◆ **Work item**
Filtering the records below, copy only those lines that include the word "quizz".

(Plain-text document sources)
>>
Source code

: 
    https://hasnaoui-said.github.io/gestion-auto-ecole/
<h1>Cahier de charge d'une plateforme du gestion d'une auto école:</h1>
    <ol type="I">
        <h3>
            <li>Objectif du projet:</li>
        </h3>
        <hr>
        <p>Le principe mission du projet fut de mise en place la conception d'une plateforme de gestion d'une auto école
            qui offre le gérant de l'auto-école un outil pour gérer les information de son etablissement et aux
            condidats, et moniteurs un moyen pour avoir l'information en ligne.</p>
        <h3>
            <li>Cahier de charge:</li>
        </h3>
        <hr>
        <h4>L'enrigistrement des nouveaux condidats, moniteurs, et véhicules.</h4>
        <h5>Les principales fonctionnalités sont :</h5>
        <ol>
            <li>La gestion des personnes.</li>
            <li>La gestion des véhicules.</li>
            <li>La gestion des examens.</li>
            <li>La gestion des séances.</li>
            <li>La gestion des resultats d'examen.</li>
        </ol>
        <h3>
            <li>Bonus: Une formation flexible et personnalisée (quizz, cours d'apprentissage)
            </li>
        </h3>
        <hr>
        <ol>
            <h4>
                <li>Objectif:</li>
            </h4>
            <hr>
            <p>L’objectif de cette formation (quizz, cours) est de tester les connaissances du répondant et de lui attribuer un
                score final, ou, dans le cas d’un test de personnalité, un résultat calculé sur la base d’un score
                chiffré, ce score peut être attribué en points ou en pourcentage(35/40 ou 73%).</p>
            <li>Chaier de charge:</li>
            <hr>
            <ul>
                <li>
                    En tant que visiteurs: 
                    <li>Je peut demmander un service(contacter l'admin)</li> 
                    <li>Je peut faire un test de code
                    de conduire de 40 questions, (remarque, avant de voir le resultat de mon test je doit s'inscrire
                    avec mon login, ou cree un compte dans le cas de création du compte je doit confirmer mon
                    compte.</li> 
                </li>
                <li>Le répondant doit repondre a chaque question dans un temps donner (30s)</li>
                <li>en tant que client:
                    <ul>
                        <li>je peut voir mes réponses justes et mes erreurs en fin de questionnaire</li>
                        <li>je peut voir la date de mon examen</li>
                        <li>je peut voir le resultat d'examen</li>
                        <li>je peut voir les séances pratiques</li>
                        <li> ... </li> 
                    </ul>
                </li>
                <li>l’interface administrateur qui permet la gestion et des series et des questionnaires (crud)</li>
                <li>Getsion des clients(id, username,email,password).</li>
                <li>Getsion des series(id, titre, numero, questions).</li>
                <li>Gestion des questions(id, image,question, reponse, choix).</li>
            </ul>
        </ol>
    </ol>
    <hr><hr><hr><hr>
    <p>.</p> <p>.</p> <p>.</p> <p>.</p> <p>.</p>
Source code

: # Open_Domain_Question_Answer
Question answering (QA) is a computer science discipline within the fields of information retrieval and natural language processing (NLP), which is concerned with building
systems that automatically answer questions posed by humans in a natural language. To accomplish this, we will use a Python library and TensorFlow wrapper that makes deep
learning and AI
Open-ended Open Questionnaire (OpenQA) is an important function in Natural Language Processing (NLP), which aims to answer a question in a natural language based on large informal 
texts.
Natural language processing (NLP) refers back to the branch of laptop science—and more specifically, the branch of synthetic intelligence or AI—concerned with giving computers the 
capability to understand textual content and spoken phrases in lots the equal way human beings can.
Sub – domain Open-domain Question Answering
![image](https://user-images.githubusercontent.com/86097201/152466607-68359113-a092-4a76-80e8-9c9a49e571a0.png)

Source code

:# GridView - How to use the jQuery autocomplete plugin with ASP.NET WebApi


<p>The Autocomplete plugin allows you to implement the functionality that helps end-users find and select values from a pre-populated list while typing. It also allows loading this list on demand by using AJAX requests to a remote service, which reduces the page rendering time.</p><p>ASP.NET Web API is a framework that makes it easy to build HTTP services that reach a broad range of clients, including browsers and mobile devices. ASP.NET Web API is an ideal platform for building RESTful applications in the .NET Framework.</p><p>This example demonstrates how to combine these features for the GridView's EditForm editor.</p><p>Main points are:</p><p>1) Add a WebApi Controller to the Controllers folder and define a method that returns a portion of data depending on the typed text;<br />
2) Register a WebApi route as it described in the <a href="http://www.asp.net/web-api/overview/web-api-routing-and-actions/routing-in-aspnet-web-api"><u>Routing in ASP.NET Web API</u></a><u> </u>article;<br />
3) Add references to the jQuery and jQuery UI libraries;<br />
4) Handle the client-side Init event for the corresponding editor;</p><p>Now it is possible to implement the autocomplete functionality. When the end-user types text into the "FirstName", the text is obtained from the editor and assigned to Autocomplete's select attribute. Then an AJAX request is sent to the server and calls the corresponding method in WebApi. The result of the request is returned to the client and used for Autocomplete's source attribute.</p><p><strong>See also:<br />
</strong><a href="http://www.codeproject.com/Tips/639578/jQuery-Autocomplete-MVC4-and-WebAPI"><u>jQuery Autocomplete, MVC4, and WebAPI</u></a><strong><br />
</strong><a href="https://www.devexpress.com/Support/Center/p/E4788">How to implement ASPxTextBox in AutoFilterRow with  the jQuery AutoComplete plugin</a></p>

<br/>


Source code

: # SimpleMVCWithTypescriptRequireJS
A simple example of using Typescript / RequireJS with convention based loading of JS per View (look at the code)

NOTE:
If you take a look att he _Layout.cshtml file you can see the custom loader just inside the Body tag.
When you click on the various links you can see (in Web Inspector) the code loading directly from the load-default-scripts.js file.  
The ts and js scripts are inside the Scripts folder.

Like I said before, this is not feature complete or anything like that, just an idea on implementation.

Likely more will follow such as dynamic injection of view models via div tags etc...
<<
◆ **Task output**
            <li>Bonus: Une formation flexible et personnalisée (quizz, cours d'apprentissage)
            <p>L’objectif de cette formation (quizz, cours) est de tester les connaissances du répondant et de lui attribuer un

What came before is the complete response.